Information shown section start

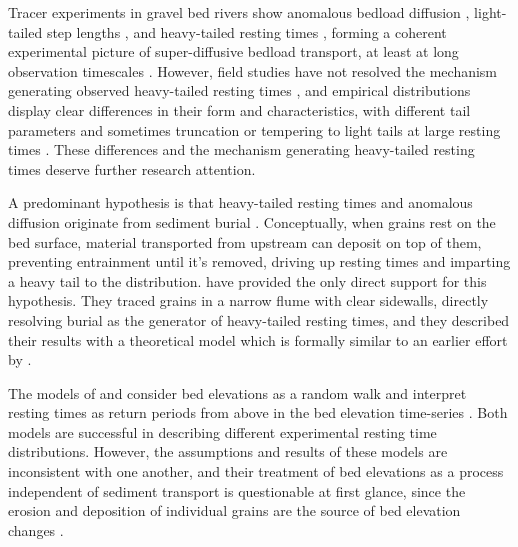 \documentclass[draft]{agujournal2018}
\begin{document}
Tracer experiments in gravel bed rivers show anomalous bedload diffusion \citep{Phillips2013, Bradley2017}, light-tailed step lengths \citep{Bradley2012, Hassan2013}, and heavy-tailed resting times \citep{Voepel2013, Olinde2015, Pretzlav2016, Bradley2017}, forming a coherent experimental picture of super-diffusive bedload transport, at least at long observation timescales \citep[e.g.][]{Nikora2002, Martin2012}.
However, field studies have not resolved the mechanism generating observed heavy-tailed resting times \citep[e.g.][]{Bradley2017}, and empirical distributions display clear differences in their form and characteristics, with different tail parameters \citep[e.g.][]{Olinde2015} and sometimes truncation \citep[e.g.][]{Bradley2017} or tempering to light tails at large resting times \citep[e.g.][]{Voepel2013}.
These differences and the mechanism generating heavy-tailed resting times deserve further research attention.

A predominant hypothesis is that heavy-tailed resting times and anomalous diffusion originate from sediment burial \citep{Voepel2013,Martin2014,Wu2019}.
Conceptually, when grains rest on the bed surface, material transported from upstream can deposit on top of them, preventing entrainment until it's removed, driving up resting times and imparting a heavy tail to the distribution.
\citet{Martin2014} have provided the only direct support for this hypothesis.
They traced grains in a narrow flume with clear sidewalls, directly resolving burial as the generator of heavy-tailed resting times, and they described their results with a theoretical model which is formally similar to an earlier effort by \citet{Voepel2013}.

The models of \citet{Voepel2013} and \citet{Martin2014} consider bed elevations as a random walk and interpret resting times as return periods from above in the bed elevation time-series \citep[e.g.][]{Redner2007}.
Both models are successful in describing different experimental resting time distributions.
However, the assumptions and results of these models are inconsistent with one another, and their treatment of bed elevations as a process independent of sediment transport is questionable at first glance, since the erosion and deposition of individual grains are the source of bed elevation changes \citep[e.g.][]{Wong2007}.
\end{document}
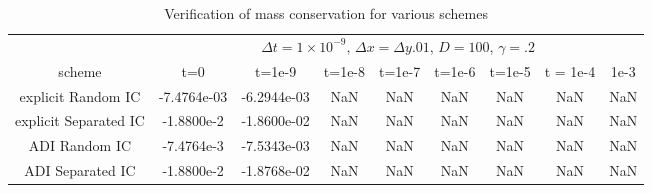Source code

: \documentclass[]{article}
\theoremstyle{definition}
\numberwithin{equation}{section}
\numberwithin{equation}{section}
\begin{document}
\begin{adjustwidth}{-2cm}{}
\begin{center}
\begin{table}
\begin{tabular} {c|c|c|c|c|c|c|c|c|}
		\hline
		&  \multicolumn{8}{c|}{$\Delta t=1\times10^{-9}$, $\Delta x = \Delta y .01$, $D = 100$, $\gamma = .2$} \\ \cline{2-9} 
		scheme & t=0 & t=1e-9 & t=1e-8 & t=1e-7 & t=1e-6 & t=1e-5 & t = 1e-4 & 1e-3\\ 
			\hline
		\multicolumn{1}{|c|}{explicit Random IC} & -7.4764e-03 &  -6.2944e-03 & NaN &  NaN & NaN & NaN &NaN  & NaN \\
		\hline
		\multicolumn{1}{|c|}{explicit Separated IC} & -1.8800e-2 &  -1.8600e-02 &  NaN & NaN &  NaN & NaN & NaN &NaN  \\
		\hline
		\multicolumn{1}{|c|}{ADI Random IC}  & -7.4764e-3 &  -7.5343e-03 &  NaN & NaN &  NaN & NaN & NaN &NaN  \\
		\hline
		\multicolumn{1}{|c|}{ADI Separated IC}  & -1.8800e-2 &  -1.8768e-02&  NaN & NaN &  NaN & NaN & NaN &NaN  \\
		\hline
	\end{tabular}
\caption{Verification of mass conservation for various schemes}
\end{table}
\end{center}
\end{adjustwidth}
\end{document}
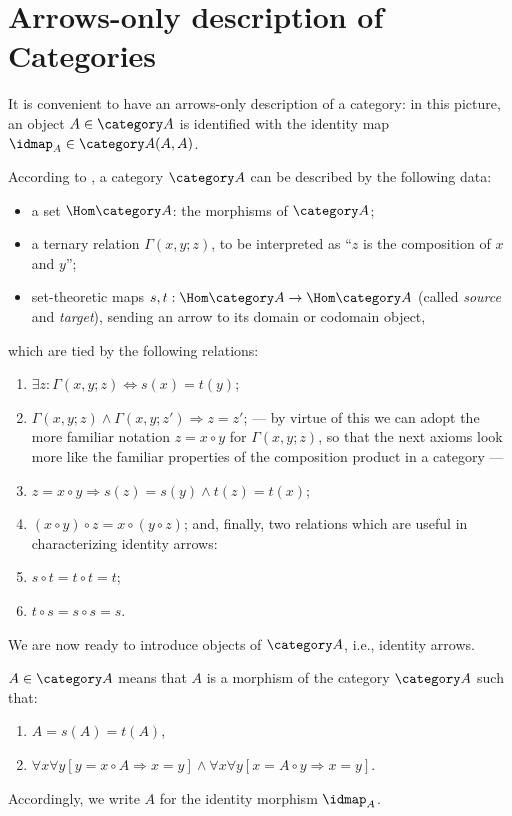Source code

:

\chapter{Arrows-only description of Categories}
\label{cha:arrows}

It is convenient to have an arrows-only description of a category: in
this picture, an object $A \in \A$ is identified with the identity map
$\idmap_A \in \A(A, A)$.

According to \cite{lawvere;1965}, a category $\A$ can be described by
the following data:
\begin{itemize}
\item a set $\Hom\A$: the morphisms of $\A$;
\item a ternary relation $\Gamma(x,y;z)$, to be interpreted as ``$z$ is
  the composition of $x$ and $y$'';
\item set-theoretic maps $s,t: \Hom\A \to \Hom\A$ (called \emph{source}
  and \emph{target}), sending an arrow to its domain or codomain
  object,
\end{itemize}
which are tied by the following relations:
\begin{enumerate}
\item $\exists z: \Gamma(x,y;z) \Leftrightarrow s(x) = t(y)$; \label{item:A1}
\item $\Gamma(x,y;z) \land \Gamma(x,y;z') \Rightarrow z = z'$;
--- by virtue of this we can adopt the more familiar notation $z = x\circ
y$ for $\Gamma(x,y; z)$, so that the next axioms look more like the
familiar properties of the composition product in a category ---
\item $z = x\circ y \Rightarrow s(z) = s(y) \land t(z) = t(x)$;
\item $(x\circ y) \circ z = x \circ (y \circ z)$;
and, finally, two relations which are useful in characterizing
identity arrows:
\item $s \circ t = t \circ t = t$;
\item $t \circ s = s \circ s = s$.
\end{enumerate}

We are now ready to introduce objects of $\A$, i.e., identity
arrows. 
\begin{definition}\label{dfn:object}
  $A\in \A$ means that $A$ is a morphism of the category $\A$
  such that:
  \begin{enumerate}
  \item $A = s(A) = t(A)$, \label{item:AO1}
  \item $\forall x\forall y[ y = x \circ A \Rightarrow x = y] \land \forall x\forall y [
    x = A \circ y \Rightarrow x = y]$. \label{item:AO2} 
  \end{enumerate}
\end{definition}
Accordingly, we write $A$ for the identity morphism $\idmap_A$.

Information shown section end

▶ _What to produce_
Across the data, pull every line containing the string "sediment".

▶ _The completed task_
A predominant hypothesis is that heavy-tailed resting times and anomalous diffusion originate from sediment burial \citep{Voepel2013,Martin2014,Wu2019}.
However, the assumptions and results of these models are inconsistent with one another, and their treatment of bed elevations as a process independent of sediment transport is questionable at first glance, since the erosion and deposition of individual grains are the source of bed elevation changes \citep[e.g.][]{Wong2007}.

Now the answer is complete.